Your assignment
In the copy of the lines below, leave out pictures and print everything else exactly.

┏━━

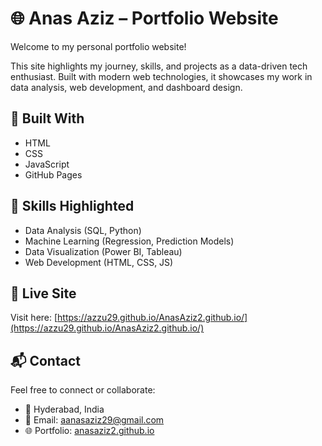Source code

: # 🌐 Anas Aziz – Portfolio Website

Welcome to my personal portfolio website!

This site highlights my journey, skills, and projects as a data-driven tech enthusiast. Built with modern web technologies, it showcases my work in data analysis, web development, and dashboard design.

## 🔧 Built With

- HTML
- CSS  
- JavaScript  
- GitHub Pages

## 🧠 Skills Highlighted

- Data Analysis (SQL, Python)  
- Machine Learning (Regression, Prediction Models)  
- Data Visualization (Power BI, Tableau)  
- Web Development (HTML, CSS, JS)

## 📌 Live Site

Visit here: [https://azzu29.github.io/AnasAziz2.github.io/](https://azzu29.github.io/AnasAziz2.github.io/)

## 📬 Contact

Feel free to connect or collaborate:
- 📍 Hyderabad, India  
- 📧 Email: aanasaziz29@gmail.com  
- 🌐 Portfolio: [anasaziz2.github.io](https://anasaziz2.github.io)
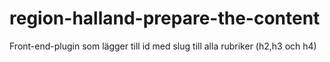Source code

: # region-halland-prepare-the-content
Front-end-plugin som lägger till id med slug till alla rubriker (h2,h3 och h4)
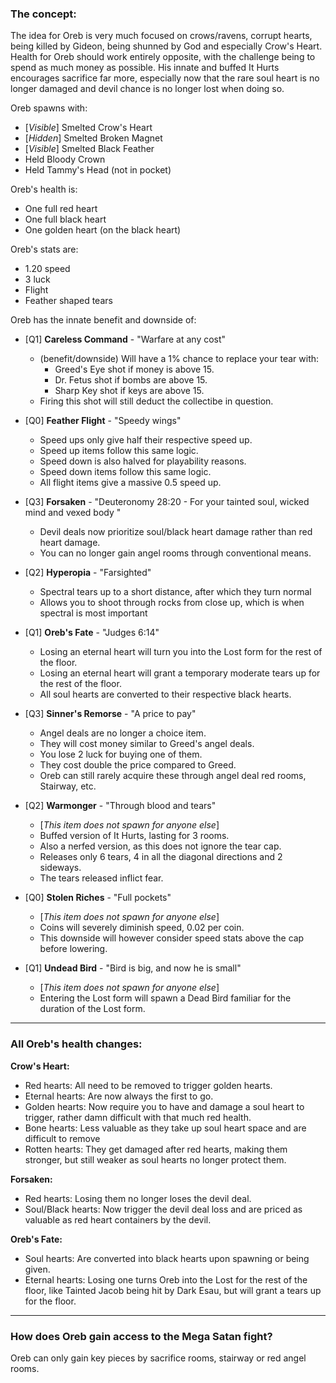 ### The concept:

The idea for Oreb is very much focused on crows/ravens, corrupt hearts, being killed by Gideon, being shunned by God and especially Crow's Heart.
Health for Oreb should work entirely opposite, with the challenge being to spend as much money as possible.
His innate and buffed It Hurts encourages sacrifice far more, especially now that the rare soul heart is no longer damaged and devil chance is no longer lost when doing so.

Oreb spawns with:
- [*Visible*] Smelted Crow's Heart
- [*Hidden*] Smelted Broken Magnet
- [*Visible*] Smelted Black Feather
- Held Bloody Crown
- Held Tammy's Head (not in pocket)

Oreb's health is:
- One full red heart
- One full black heart
- One golden heart (on the black heart)

Oreb's stats are:
- 1.20 speed
- 3 luck
- Flight
- Feather shaped tears


Oreb has the innate benefit and downside of:
- [Q1] **Careless Command** - "Warfare at any cost"
  - (benefit/downside) Will have a 1% chance to replace your tear with:
    - Greed's Eye shot if money is above 15.
    - Dr. Fetus shot if bombs are above 15.
    - Sharp Key shot if keys are above 15.
  - Firing this shot will still deduct the collectibe in question.
- [Q0] **Feather Flight** - "Speedy wings"
  - Speed ups only give half their respective speed up.
  - Speed up items follow this same logic.
  - Speed down is also halved for playability reasons.
  - Speed down items follow this same logic.
  - All flight items give a massive 0.5 speed up.
- [Q3] **Forsaken** - "Deuteronomy 28:20 - For your tainted soul, wicked mind and vexed body "
  - Devil deals now prioritize soul/black heart damage rather than red heart damage.
  - You can no longer gain angel rooms through conventional means.
- [Q2] **Hyperopia** - "Farsighted"
  - Spectral tears up to a short distance, after which they turn normal
  - Allows you to shoot through rocks from close up, which is when spectral is most important
- [Q1] **Oreb's Fate** - "Judges 6:14"
  - Losing an eternal heart will turn you into the Lost form for the rest of the floor.
  - Losing an eternal heart will grant a temporary moderate tears up for the rest of the floor.
  - All soul hearts are converted to their respective black hearts.
- [Q3] **Sinner's Remorse** - "A price to pay"
  - Angel deals are no longer a choice item.
  - They will cost money similar to Greed's angel deals.
  - You lose 2 luck for buying one of them.
  - They cost double the price compared to Greed.
  - Oreb can still rarely acquire these through angel deal red rooms, Stairway, etc.


- [Q2] **Warmonger** - "Through blood and tears"
  - [*This item does not spawn for anyone else*]
  - Buffed version of It Hurts, lasting for 3 rooms.
  - Also a nerfed version, as this does not ignore the tear cap.
  - Releases only 6 tears, 4 in all the diagonal directions and 2 sideways.
  - The tears released inflict fear.
- [Q0] **Stolen Riches** - "Full pockets"
  - [*This item does not spawn for anyone else*]
  - Coins will severely diminish speed, 0.02 per coin.
  - This downside will however consider speed stats above the cap before lowering.
- [Q1] **Undead Bird** - "Bird is big, and now he is small"
  - [*This item does not spawn for anyone else*]
  - Entering the Lost form will spawn a Dead Bird familiar for the duration of the Lost form.

-----

### All Oreb's health changes:

**Crow's Heart:**
- Red hearts: All need to be removed to trigger golden hearts.
- Eternal hearts: Are now always the first to go.
- Golden hearts: Now require you to have and damage a soul heart to trigger, rather damn difficult with that much red health.
- Bone hearts: Less valuable as they take up soul heart space and are difficult to remove
- Rotten hearts: They get damaged after red hearts, making them stronger, but still weaker as soul hearts no longer protect them.

**Forsaken:**
- Red hearts: Losing them no longer loses the devil deal.
- Soul/Black hearts: Now trigger the devil deal loss and are priced as valuable as red heart containers by the devil.

**Oreb's Fate:**
- Soul hearts: Are converted into black hearts upon spawning or being given.
- Eternal hearts: Losing one turns Oreb into the Lost for the rest of the floor, like Tainted Jacob being hit by Dark Esau, but will grant a tears up for the floor.

---

### How does Oreb gain access to the Mega Satan fight?

Oreb can only gain key pieces by sacrifice rooms, stairway or red angel rooms.
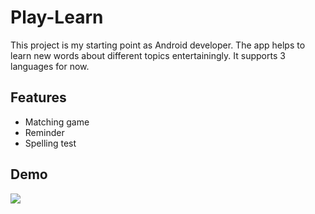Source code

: # Play-Learn
This project is my starting point as Android developer. The app helps to learn new words about different topics entertainingly. It supports 3 languages for now.

## Features
* Matching game
* Reminder
* Spelling test

## Demo 
![](readme.gif)
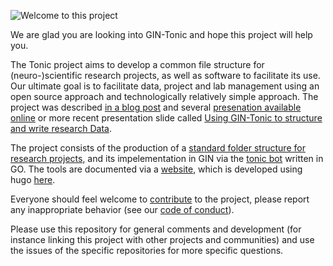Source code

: ![Welcome to this project](https://www.picgifs.com/glitter-gifs/w/welcome/picgifs-welcome-2-1944011.gif)

We are glad you are looking into GIN-Tonic and hope this project will help you. 

The Tonic project aims to develop a common file structure for (neuro-)scientific research projects, as well as software to facilitate its use. Our ultimate goal is to facilitate data, project and lab management using an open source approach and technologically relatively simple approach. The project was described [in a blog post](https://genr.eu/wp/towards-a-standardized-research-folder-structure/) and several [presenation available online](https://www.youtube.com/watch?v=u2DQtGVabjQ) or more recent presentation slide called [Using GIN-Tonic to structure and write research Data](https://nfdi-neuro.de/wp-content/uploads/2021/08/Colomb_GinTonic.pdf). 

The project consists of the production of a [standard folder structure for research projects](https://github.com/tonic-team/Tonic-Research-Project-Template), and its impelementation in GIN via the [tonic bot](https://github.com/tonic-team/tonic.code) written in GO. The tools are documented via a  [website](https://gin-tonic.netlify.app/), which is developed using hugo [here](https://github.com/tonic-team/tonic.site).

Everyone should feel welcome to [contribute](contribute.md) to the project, please report any inappropriate behavior (see our [code of conduct](CODE_OF_CONDUCT.md)). 

Please use this repository for general comments and development (for instance linking this project with other projects and communities) and use the issues of the specific repositories for more specific questions.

┗━━

Answer space
Source code

: # 🌐 Anas Aziz – Portfolio Website

Welcome to my personal portfolio website!

This site highlights my journey, skills, and projects as a data-driven tech enthusiast. Built with modern web technologies, it showcases my work in data analysis, web development, and dashboard design.

## 🔧 Built With

- HTML
- CSS  
- JavaScript  
- GitHub Pages

## 🧠 Skills Highlighted

- Data Analysis (SQL, Python)  
- Machine Learning (Regression, Prediction Models)  
- Data Visualization (Power BI, Tableau)  
- Web Development (HTML, CSS, JS)

## 📌 Live Site

Visit here: [https://azzu29.github.io/AnasAziz2.github.io/](https://azzu29.github.io/AnasAziz2.github.io/)

## 📬 Contact

Feel free to connect or collaborate:
- 📍 Hyderabad, India  
- 📧 Email: aanasaziz29@gmail.com  
- 🌐 Portfolio: [anasaziz2.github.io](https://anasaziz2.github.io)
Source code

: # region-halland-prepare-the-content
Front-end-plugin som lägger till id med slug till alla rubriker (h2,h3 och h4)
 ### The concept:

The idea for Oreb is very much focused on crows/ravens, corrupt hearts, being killed by Gideon, being shunned by God and especially Crow's Heart.
Health for Oreb should work entirely opposite, with the challenge being to spend as much money as possible.
His innate and buffed It Hurts encourages sacrifice far more, especially now that the rare soul heart is no longer damaged and devil chance is no longer lost when doing so.

Oreb spawns with:
- [*Visible*] Smelted Crow's Heart
- [*Hidden*] Smelted Broken Magnet
- [*Visible*] Smelted Black Feather
- Held Bloody Crown
- Held Tammy's Head (not in pocket)

Oreb's health is:
- One full red heart
- One full black heart
- One golden heart (on the black heart)

Oreb's stats are:
- 1.20 speed
- 3 luck
- Flight
- Feather shaped tears


Oreb has the innate benefit and downside of:
- [Q1] **Careless Command** - "Warfare at any cost"
  - (benefit/downside) Will have a 1% chance to replace your tear with:
    - Greed's Eye shot if money is above 15.
    - Dr. Fetus shot if bombs are above 15.
    - Sharp Key shot if keys are above 15.
  - Firing this shot will still deduct the collectibe in question.
- [Q0] **Feather Flight** - "Speedy wings"
  - Speed ups only give half their respective speed up.
  - Speed up items follow this same logic.
  - Speed down is also halved for playability reasons.
  - Speed down items follow this same logic.
  - All flight items give a massive 0.5 speed up.
- [Q3] **Forsaken** - "Deuteronomy 28:20 - For your tainted soul, wicked mind and vexed body "
  - Devil deals now prioritize soul/black heart damage rather than red heart damage.
  - You can no longer gain angel rooms through conventional means.
- [Q2] **Hyperopia** - "Farsighted"
  - Spectral tears up to a short distance, after which they turn normal
  - Allows you to shoot through rocks from close up, which is when spectral is most important
- [Q1] **Oreb's Fate** - "Judges 6:14"
  - Losing an eternal heart will turn you into the Lost form for the rest of the floor.
  - Losing an eternal heart will grant a temporary moderate tears up for the rest of the floor.
  - All soul hearts are converted to their respective black hearts.
- [Q3] **Sinner's Remorse** - "A price to pay"
  - Angel deals are no longer a choice item.
  - They will cost money similar to Greed's angel deals.
  - You lose 2 luck for buying one of them.
  - They cost double the price compared to Greed.
  - Oreb can still rarely acquire these through angel deal red rooms, Stairway, etc.


- [Q2] **Warmonger** - "Through blood and tears"
  - [*This item does not spawn for anyone else*]
  - Buffed version of It Hurts, lasting for 3 rooms.
  - Also a nerfed version, as this does not ignore the tear cap.
  - Releases only 6 tears, 4 in all the diagonal directions and 2 sideways.
  - The tears released inflict fear.
- [Q0] **Stolen Riches** - "Full pockets"
  - [*This item does not spawn for anyone else*]
  - Coins will severely diminish speed, 0.02 per coin.
  - This downside will however consider speed stats above the cap before lowering.
- [Q1] **Undead Bird** - "Bird is big, and now he is small"
  - [*This item does not spawn for anyone else*]
  - Entering the Lost form will spawn a Dead Bird familiar for the duration of the Lost form.

-----

### All Oreb's health changes:

**Crow's Heart:**
- Red hearts: All need to be removed to trigger golden hearts.
- Eternal hearts: Are now always the first to go.
- Golden hearts: Now require you to have and damage a soul heart to trigger, rather damn difficult with that much red health.
- Bone hearts: Less valuable as they take up soul heart space and are difficult to remove
- Rotten hearts: They get damaged after red hearts, making them stronger, but still weaker as soul hearts no longer protect them.

**Forsaken:**
- Red hearts: Losing them no longer loses the devil deal.
- Soul/Black hearts: Now trigger the devil deal loss and are priced as valuable as red heart containers by the devil.

**Oreb's Fate:**
- Soul hearts: Are converted into black hearts upon spawning or being given.
- Eternal hearts: Losing one turns Oreb into the Lost for the rest of the floor, like Tainted Jacob being hit by Dark Esau, but will grant a tears up for the floor.

---

### How does Oreb gain access to the Mega Satan fight?

Oreb can only gain key pieces by sacrifice rooms, stairway or red angel rooms.
Source code

: # Play-Learn
This project is my starting point as Android developer. The app helps to learn new words about different topics entertainingly. It supports 3 languages for now.

## Features
* Matching game
* Reminder
* Spelling test

## Demo 
![](readme.gif)
Source code

: ![Welcome to this project](https://www.picgifs.com/glitter-gifs/w/welcome/picgifs-welcome-2-1944011.gif)

We are glad you are looking into GIN-Tonic and hope this project will help you. 

The Tonic project aims to develop a common file structure for (neuro-)scientific research projects, as well as software to facilitate its use. Our ultimate goal is to facilitate data, project and lab management using an open source approach and technologically relatively simple approach. The project was described [in a blog post](https://genr.eu/wp/towards-a-standardized-research-folder-structure/) and several [presenation available online](https://www.youtube.com/watch?v=u2DQtGVabjQ) or more recent presentation slide called [Using GIN-Tonic to structure and write research Data](https://nfdi-neuro.de/wp-content/uploads/2021/08/Colomb_GinTonic.pdf). 

The project consists of the production of a [standard folder structure for research projects](https://github.com/tonic-team/Tonic-Research-Project-Template), and its impelementation in GIN via the [tonic bot](https://github.com/tonic-team/tonic.code) written in GO. The tools are documented via a  [website](https://gin-tonic.netlify.app/), which is developed using hugo [here](https://github.com/tonic-team/tonic.site).

Everyone should feel welcome to [contribute](contribute.md) to the project, please report any inappropriate behavior (see our [code of conduct](CODE_OF_CONDUCT.md)). 

Please use this repository for general comments and development (for instance linking this project with other projects and communities) and use the issues of the specific repositories for more specific questions.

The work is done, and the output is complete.